Use S3 cross-region replication (CRR) for primary bucket to secondary region with same-region DynamoDB backups. Implement: 1) S3 CRR with replication time control (RTC) SLA of 15 minutes. 2) Lambda function triggered every hour to validate state integrity: fetch state from both regions, compute checksums, alert on mismatch. 3) Secondary DynamoDB table in standby with global tables or on-demand provisioning. 4) DNS failover using Route53 health checks on read-only state endpoint. 5) Document failover: update backend config to secondary bucket, run `terraform init` with `-reconfigure` flag. 6) Test quarterly: run `terraform plan` against secondary state in isolated environment.

Follow-up: How would you ensure the failover state is consistent with the infrastructure actually deployed?

A developer runs `terraform destroy` in the wrong workspace and deletes production database state. You have the state file from 15 minutes ago in CloudTrail but don't know the exact HCL that created it. How do you recover?

Recover using state restore procedure: 1) Retrieve previous state from S3 versioning: `aws s3api get-object --bucket tf-state --key prod/terraform.tfstate --version-id ABC123 previous.tfstate`. 2) Validate state: `terraform state list -state=previous.tfstate`. 3) Push restore: `terraform state push previous.tfstate`. 4) Verify without applying: `terraform plan -out=restore.plan` to see proposed changes. 5) Review plan carefully for resource recreation. 6) Apply only if safe: `terraform apply restore.plan`. 7) For databases: restore from RDS snapshots before running destroy.
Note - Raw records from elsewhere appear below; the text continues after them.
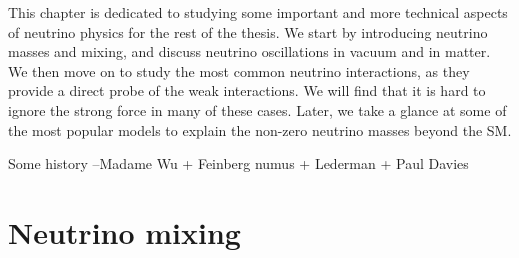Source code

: \graphicspath{{}{theory/}{Diagrams/}}

This chapter is dedicated to studying some important and more technical aspects of neutrino physics for the rest of the thesis. We start by introducing neutrino masses and mixing, and discuss neutrino oscillations in vacuum and in matter. We then move on to study the most common neutrino interactions, as they provide a direct probe of the weak interactions. We will find that it is hard to ignore the strong force in many of these cases. Later, we take a glance at some of the most popular models to explain the non-zero neutrino masses beyond the SM.

Some history --Madame Wu + Feinberg numus + Lederman + Paul Davies 

\section{Neutrino mixing}

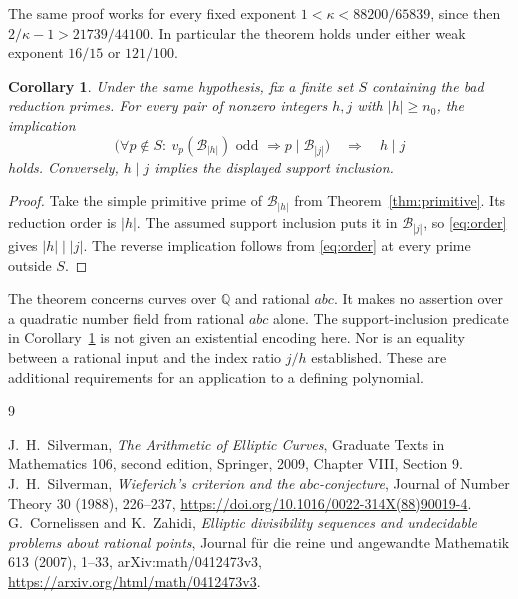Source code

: \documentclass[11pt,a4paper]{article}
\newtheorem{corollary}[theorem]{Corollary}
\newcommand{\Q}{\mathbb Q}\newcommand{\Z}{\mathbb Z}
\begin{document}
The same proof works for every fixed exponent
$1<\kappa<88200/65839$, since then
$2/\kappa-1>21739/44100$. In particular the theorem holds under
either weak exponent $16/15$ or $121/100$.

\begin{corollary}\label{cor:divides}
Under the same hypothesis, fix a finite set $S$ containing the bad
reduction primes. For every pair of nonzero integers $h,j$ with
$|h|\ge n_0$, the implication
\[
 \bigl(\forall p\notin S:\ v_p(\mathcal B_{|h|})\text{ odd }
                                      \Longrightarrow p\mid \mathcal B_{|j|}\bigr)
                          \quad\Longrightarrow\quad h\mid j
\]
holds. Conversely, $h\mid j$ implies the displayed support inclusion.
\end{corollary}
\begin{proof}
Take the simple primitive prime of $\mathcal B_{|h|}$ from
Theorem~\ref{thm:primitive}. Its reduction order is $|h|$.
The assumed support inclusion puts it in $\mathcal B_{|j|}$, so
\eqref{eq:order} gives $|h|\mid |j|$. The reverse implication
follows from \eqref{eq:order} at every prime outside $S$.
\end{proof}

The theorem concerns curves over $\Q$ and rational $abc$.
It makes no assertion over a quadratic number field from rational
$abc$ alone. The support-inclusion predicate in Corollary~\ref{cor:divides}
is not given an existential encoding here. Nor is an equality between
a rational input and the index ratio $j/h$ established. These are
additional requirements for an application to a defining polynomial.

\begin{thebibliography}{9}\raggedright
{}J.~H.~Silverman, \emph{The Arithmetic of Elliptic Curves},
Graduate Texts in Mathematics 106, second edition, Springer, 2009,
Chapter VIII, Section 9.
J.~H.~Silverman,
\emph{Wieferich's criterion and the $abc$-conjecture},
Journal of Number Theory 30 (1988), 226--237,
\url{https://doi.org/10.1016/0022-314X(88)90019-4}.
G.~Cornelissen and K.~Zahidi,
\emph{Elliptic divisibility sequences and undecidable problems about
rational points}, Journal f\"ur die reine und angewandte Mathematik
613 (2007), 1--33, arXiv:math/0412473v3,
\url{https://arxiv.org/html/math/0412473v3}.
\end{thebibliography}
\end{document}
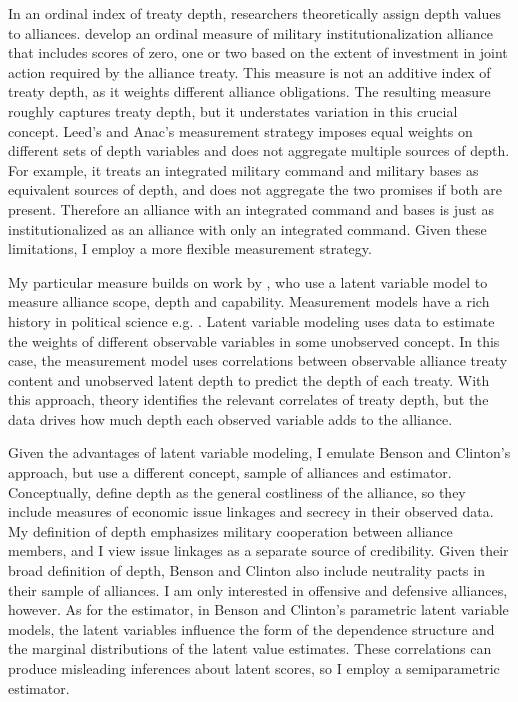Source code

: \documentclass[12pt]{article}
\begin{document}
In an ordinal index of treaty depth, researchers theoretically assign depth values to alliances. 
\citep{LeedsAnac2005} develop an ordinal measure of military institutionalization alliance that includes scores of zero, one or two based on the extent of investment in joint action required by the alliance treaty. 
This measure is not an additive index of treaty depth, as it weights different alliance obligations.  
The resulting measure roughly captures treaty depth, but it understates variation in this crucial concept. 
Leed's and Anac's measurement strategy imposes equal weights on different sets of depth variables and does not aggregate multiple sources of depth. 
For example, it treats an integrated military command and military bases as equivalent sources of depth, and does not aggregate the two promises if both are present. 
Therefore an alliance with an integrated command and bases is just as institutionalized as an alliance with only an integrated command. 
Given these limitations, I employ a more flexible measurement strategy.


My particular measure builds on work by \citet{BensonClinton2016}, who use a latent variable model \citep{Quinn2004} to measure alliance scope, depth and capability.  
Measurement models have a rich history in political science e.g. \citep{Clintonetal2004, Fariss2014}.
Latent variable modeling uses data to estimate the weights of different observable variables in some unobserved concept. 
In this case, the measurement model uses correlations between observable alliance treaty content and unobserved latent depth to predict the depth of each treaty. 
With this approach, theory identifies the relevant correlates of treaty depth, but the data drives how much depth each observed variable adds to the alliance.


Given the advantages of latent variable modeling, I emulate Benson and Clinton's approach, but use a different concept, sample of alliances and estimator. 
Conceptually, \citet{BensonClinton2016} define depth as the general costliness of the alliance, so they include measures of economic issue linkages and secrecy in their observed data.
My definition of depth emphasizes military cooperation between alliance members, and I view issue linkages as a separate source of credibility. 
Given their broad definition of depth, Benson and Clinton also include neutrality pacts in their sample of alliances.
I am only interested in offensive and defensive alliances, however.  
As for the estimator, in Benson and Clinton's parametric latent variable models, the latent variables influence the form of the dependence structure and the marginal distributions of the latent value estimates. 
These correlations can produce misleading inferences about latent scores, so I employ a semiparametric estimator.
 
\end{document}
Add safeguards: `lifecycle { prevent_destroy = true }` on critical resources, require approval before destroy in CI/CD.

Follow-up: How would you automate detection and alert when someone attempts a destroy on production state?

Your Terraform state contains 150 resources but only 50 are still defined in HCL. Running `terraform plan` shows massive deletions. You need to identify which resources are safe to remove from state without affecting running infrastructure. What's your process?

Use state inspection and infrastructure validation: 1) Export state: `terraform state pull > full.tfstate`. 2) Compare against HCL: `terraform state list` vs actual resource definitions. 3) For each orphaned resource, run `terraform state rm` individually after validation: `terraform state rm module.old.aws_instance.example`. 4) Before removing, verify resource still exists in AWS: `aws ec2 describe-instances --instance-ids i-12345`. 5) Only remove if infrastructure is properly managed externally or deprecated. 6) Use `terraform import` if the resource should be managed: `terraform import aws_instance.recovered i-12345`. 7) Run `terraform plan` after each removal to verify no unexpected changes. Keep removed resources documented for audit trail.

Follow-up: How would you prevent this state drift in the first place with automation?